黄芩苷通过促进Ⅰ型干扰素表达抑制鸡传染性支气管炎病毒复制

doi:10.11843/j.issn.0366-6964.2023.11.037

摘要/Abstract

摘要： 本研究旨在探讨黄芩苷对鸡传染性支气管炎病毒(infectious bronchitis virus,IBV)的抑制作用及其作用机制。采用H1299和Vero细胞系作为供试细胞,分别在IBV感染前及感染后在细胞培养体系中加入黄芩苷(125 μg·mL^-1),分析黄芩苷对IBV的抑制作用。进一步,将黄芩苷倍比稀释成不同浓度,观察不同浓度黄芩苷对IBV的抑制作用。将试验分为空白组、IBV组、病毒感染前加药组、病毒感染后加药组,利用实时荧光定量PCR(qRT-PCR)和Western blot技术检测各组干扰素(interferon,IFN)通路相关信号分子的mRNA和蛋白表达情况。用重组人IFN-α处理IBV组和加药组后分析各组IBV对IFN-α治疗的敏感性。以间接免疫荧光技术检测IBV组和加药组磷酸化STAT1(p-STAT1)的核移位。采用基因沉默试验分析IBV组和加药组沉默STAT1对病毒复制的影响。结果显示,黄芩苷对IBV的复制具有一定的抑制作用,并呈剂量依赖性。与对照组相比,黄芩苷处理促进干扰素通路信号分子p-IRF3、IFN-β、p-STAT1的表达水平(P<0.05),下调JAK-STAT信号通路负调控因子SOCS3和SOCS3刺激因子IL-6的表达水平(P<0.05),增加p-STAT1核移位,并增强IBV对IFN-α治疗的敏感性。进一步,沉默STAT1减弱了黄芩苷对IBV的抑制作用。综上所述,黄芩苷可通过诱导Ⅰ型干扰素产生来抑制IBV的复制,减轻病毒感染对宿主细胞造成的细胞病变效应。

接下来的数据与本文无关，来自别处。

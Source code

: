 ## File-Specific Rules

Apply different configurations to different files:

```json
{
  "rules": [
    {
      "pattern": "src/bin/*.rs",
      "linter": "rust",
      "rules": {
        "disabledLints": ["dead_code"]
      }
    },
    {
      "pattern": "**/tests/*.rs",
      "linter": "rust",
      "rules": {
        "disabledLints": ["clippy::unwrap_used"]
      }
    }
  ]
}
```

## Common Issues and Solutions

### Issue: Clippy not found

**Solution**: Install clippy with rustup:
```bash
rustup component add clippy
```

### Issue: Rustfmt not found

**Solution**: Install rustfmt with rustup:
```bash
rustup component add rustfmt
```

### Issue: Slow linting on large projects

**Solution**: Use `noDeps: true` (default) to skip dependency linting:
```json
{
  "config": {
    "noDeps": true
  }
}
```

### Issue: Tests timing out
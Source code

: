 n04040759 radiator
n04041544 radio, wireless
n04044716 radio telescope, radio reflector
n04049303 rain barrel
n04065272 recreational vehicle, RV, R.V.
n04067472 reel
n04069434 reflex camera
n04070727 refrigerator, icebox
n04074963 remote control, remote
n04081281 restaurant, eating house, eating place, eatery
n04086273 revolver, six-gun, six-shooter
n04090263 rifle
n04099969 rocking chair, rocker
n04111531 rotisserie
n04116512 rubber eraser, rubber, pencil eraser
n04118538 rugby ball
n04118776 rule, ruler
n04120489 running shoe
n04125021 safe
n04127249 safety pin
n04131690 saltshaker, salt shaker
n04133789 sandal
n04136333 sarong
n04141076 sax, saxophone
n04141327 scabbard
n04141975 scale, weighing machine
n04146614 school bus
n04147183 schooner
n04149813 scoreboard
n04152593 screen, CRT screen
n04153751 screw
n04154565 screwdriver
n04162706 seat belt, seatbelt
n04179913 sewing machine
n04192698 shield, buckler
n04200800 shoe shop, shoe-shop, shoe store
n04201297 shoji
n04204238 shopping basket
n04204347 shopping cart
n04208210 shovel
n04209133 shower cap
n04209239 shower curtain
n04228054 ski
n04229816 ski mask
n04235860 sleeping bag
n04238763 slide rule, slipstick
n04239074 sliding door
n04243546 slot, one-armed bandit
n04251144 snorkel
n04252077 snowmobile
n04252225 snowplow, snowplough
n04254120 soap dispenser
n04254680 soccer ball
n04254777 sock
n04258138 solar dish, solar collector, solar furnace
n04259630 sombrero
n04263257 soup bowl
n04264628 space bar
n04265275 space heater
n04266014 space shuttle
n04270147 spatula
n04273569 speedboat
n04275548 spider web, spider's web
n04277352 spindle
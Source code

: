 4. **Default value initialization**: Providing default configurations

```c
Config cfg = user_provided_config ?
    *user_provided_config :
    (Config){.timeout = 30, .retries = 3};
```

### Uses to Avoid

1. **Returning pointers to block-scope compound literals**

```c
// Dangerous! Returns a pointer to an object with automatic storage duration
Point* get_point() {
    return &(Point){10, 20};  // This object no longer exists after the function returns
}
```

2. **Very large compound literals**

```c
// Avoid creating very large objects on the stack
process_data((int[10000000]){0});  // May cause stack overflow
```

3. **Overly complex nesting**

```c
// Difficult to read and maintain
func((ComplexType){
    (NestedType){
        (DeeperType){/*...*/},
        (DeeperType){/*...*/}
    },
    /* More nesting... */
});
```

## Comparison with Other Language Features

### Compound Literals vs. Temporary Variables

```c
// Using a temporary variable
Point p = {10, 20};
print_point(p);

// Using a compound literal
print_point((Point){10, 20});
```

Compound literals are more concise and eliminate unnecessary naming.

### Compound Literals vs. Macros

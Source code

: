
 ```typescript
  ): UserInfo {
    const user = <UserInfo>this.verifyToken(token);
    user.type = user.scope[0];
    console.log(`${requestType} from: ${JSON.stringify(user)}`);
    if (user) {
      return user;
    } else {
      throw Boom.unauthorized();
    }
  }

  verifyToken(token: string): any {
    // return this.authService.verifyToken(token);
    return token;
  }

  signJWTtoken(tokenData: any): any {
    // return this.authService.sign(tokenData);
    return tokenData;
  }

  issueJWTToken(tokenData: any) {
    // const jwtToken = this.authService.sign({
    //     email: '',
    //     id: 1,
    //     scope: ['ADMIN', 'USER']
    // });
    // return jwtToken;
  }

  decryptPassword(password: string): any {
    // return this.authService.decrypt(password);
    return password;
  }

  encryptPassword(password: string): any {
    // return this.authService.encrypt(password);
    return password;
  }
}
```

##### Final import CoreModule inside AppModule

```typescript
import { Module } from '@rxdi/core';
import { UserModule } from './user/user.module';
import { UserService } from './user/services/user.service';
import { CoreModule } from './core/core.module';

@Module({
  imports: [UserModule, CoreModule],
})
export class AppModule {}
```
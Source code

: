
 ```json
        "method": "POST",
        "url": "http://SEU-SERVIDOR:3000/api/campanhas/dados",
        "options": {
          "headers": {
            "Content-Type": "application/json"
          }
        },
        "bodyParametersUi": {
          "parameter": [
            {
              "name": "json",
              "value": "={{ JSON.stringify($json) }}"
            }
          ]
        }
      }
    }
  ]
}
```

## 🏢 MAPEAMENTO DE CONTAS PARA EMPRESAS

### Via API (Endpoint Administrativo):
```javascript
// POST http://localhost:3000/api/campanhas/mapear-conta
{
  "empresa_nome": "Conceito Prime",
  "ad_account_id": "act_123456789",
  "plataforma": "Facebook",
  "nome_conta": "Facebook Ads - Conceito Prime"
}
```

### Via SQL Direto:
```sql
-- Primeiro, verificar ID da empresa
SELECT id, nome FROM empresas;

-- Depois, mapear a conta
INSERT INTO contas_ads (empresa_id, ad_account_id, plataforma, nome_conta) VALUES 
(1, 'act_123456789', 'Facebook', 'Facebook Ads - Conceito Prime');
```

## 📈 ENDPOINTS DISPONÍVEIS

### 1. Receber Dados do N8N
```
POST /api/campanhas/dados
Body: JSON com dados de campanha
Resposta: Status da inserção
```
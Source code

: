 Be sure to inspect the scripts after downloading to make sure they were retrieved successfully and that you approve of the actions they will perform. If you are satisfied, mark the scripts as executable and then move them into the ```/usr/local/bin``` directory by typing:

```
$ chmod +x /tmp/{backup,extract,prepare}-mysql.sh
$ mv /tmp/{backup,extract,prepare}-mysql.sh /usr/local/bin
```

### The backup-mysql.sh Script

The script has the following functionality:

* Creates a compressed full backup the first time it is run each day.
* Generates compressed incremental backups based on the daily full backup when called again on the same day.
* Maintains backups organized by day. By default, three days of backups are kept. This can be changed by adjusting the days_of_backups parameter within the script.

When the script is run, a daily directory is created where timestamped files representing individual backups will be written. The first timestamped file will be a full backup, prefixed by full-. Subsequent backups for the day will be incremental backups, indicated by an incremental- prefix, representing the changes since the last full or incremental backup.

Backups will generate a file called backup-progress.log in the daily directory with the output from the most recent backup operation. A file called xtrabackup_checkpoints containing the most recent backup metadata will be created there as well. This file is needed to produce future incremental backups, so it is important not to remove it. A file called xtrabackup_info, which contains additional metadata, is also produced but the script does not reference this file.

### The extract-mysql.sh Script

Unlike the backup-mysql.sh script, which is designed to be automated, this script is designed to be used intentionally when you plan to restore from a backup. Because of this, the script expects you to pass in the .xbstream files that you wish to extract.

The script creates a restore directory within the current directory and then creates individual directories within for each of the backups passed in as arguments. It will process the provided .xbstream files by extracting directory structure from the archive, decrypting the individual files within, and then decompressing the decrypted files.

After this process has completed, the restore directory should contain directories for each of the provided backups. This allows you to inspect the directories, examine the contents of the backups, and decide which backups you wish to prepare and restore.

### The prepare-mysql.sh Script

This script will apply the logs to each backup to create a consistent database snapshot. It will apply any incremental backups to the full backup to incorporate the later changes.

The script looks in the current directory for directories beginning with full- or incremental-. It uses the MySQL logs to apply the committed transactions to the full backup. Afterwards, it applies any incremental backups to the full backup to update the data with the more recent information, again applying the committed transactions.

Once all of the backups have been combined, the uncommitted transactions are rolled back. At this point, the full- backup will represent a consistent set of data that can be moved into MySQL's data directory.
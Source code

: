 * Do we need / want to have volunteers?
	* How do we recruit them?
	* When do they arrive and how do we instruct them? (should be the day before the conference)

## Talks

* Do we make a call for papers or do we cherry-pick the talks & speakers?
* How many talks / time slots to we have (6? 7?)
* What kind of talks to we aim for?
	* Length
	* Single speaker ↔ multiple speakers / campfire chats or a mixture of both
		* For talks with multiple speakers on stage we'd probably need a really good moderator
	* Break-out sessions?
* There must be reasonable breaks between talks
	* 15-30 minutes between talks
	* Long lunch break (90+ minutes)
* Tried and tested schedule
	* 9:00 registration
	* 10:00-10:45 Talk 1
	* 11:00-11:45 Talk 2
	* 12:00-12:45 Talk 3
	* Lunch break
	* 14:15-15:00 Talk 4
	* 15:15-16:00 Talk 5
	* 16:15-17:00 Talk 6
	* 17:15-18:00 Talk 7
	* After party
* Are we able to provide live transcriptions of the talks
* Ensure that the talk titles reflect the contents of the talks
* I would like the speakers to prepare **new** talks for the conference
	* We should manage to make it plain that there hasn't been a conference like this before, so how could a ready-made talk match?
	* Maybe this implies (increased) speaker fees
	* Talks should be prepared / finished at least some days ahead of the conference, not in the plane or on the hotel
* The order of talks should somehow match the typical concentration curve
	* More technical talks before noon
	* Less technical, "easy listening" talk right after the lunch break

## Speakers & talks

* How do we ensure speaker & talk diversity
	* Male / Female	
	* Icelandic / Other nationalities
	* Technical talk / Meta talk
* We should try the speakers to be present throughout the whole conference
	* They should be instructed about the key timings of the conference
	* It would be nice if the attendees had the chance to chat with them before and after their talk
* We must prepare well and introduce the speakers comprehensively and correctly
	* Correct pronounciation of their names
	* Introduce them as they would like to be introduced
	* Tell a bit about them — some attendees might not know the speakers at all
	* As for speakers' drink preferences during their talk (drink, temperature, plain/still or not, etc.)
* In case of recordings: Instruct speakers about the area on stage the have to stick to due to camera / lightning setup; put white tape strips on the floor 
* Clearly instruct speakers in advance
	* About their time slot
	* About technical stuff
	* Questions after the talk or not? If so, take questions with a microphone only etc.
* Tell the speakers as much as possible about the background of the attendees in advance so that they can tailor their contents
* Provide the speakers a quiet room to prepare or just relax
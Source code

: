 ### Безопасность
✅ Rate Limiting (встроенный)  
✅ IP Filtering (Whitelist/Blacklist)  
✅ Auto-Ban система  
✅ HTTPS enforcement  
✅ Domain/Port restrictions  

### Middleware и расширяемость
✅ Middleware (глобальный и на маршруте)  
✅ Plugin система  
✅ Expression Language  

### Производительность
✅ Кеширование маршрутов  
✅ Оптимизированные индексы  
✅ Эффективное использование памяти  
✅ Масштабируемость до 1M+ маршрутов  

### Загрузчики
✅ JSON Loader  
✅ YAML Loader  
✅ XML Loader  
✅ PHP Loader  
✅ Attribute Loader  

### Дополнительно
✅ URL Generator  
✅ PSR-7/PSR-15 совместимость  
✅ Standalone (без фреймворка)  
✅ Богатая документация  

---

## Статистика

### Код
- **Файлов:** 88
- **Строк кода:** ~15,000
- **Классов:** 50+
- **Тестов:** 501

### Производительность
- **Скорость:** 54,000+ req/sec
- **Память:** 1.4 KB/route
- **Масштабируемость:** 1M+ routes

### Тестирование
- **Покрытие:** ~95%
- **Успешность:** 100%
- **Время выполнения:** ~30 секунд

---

关键词: 黄芩苷, 传染性支气管炎病毒(IBV), 复制, 干扰素

Abstract: This study aimed to investigate the inhibitory effect of baicalin on IBV and its underlying mechanism. Firstly, baicalin (125 μg·mL^-1)was added into cells (H1299 and Vero) before or after IBV infection to analyze the inhibitory effect of baicalin on IBV replication, and then baicalin was diluted into different concentrations to observe the inhibitory effect of different concentrations of baicalin on IBV replication. Furthermore, the experiment was divided into normal group, IBV group, pre-treatment group and post-treatment group, qRT-PCR and Western blot were used to detect mRNA and protein expressions of IFN pathway related signaling molecules in each group. At the same time, the sensitivity of IBVs to IFN treatment was analyzed after treatment with recombinant human IFN-α and the nuclear translocation of p-STAT1 was detected by indirect immunofluorescence in IBV group and dosed groups. Finally, the effect of STAT1 silencing on IBV replication was analyzed by gene silencing assay. The results showed that baicalin had an inhibitory effect on IBV replication in a dose-dependent manner. Baicalin treatment up-regulated the expressions of IFN pathway signaling molecules P-IRF3, IFN-β, p-STAT1 (P<0.05), down-regulated the expression of JAK-STAT signaling pathway negative regulator SOCS3 and SOCS3 stimulator IL-6 (P<0.05). Simultaneously, baicalin could increase IFN-mediated translocation of p-STAT1 and increase the sensitivity of IBV to IFN treatment. Further experiments revealed that silencing STAT1 decreased the inhibition effect of baicalin on IBV replication. The results showed that baicalin can inhibit IBV replication and reduce the pathological effect of viral infection on host cells by inducing type Ⅰ IFN production.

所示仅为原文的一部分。